Exercise description -> A single figure is expected: how many lines of the data that follows contain the word "recipes".

The data ->
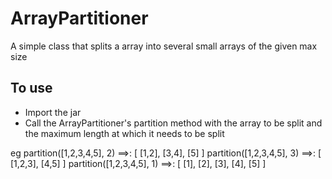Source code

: # ArrayPartitioner
A simple class that splits a array into several small arrays of the given max size

To use
------
* Import the jar
* Call the ArrayPartitioner's partition method with the array to be split and the maximum length at which it needs to be split

eg
partition([1,2,3,4,5], 2) ==>: [ [1,2], [3,4], [5] ]
partition([1,2,3,4,5], 3) ==>: [ [1,2,3], [4,5] ]
partition([1,2,3,4,5], 1) ==>: [ [1], [2], [3], [4], [5] ]

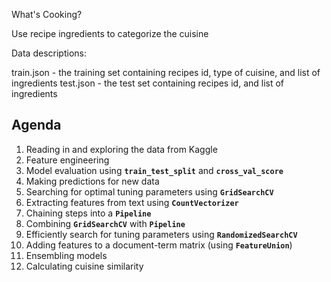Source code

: What's Cooking?

Use recipe ingredients to categorize the cuisine

Data descriptions:

train.json - the training set containing recipes id, type of cuisine, and list of ingredients
test.json - the test set containing recipes id, and list of ingredients

## Agenda

1. Reading in and exploring the data from Kaggle
2. Feature engineering
3. Model evaluation using **`train_test_split`** and **`cross_val_score`**
4. Making predictions for new data
5. Searching for optimal tuning parameters using **`GridSearchCV`**
6. Extracting features from text using **`CountVectorizer`**
7. Chaining steps into a **`Pipeline`**
8. Combining **`GridSearchCV`** with **`Pipeline`**
9. Efficiently search for tuning parameters using **`RandomizedSearchCV`**
10. Adding features to a document-term matrix (using **`FeatureUnion`**)
11. Ensembling models
12. Calculating cuisine similarity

Solution for this task -> 2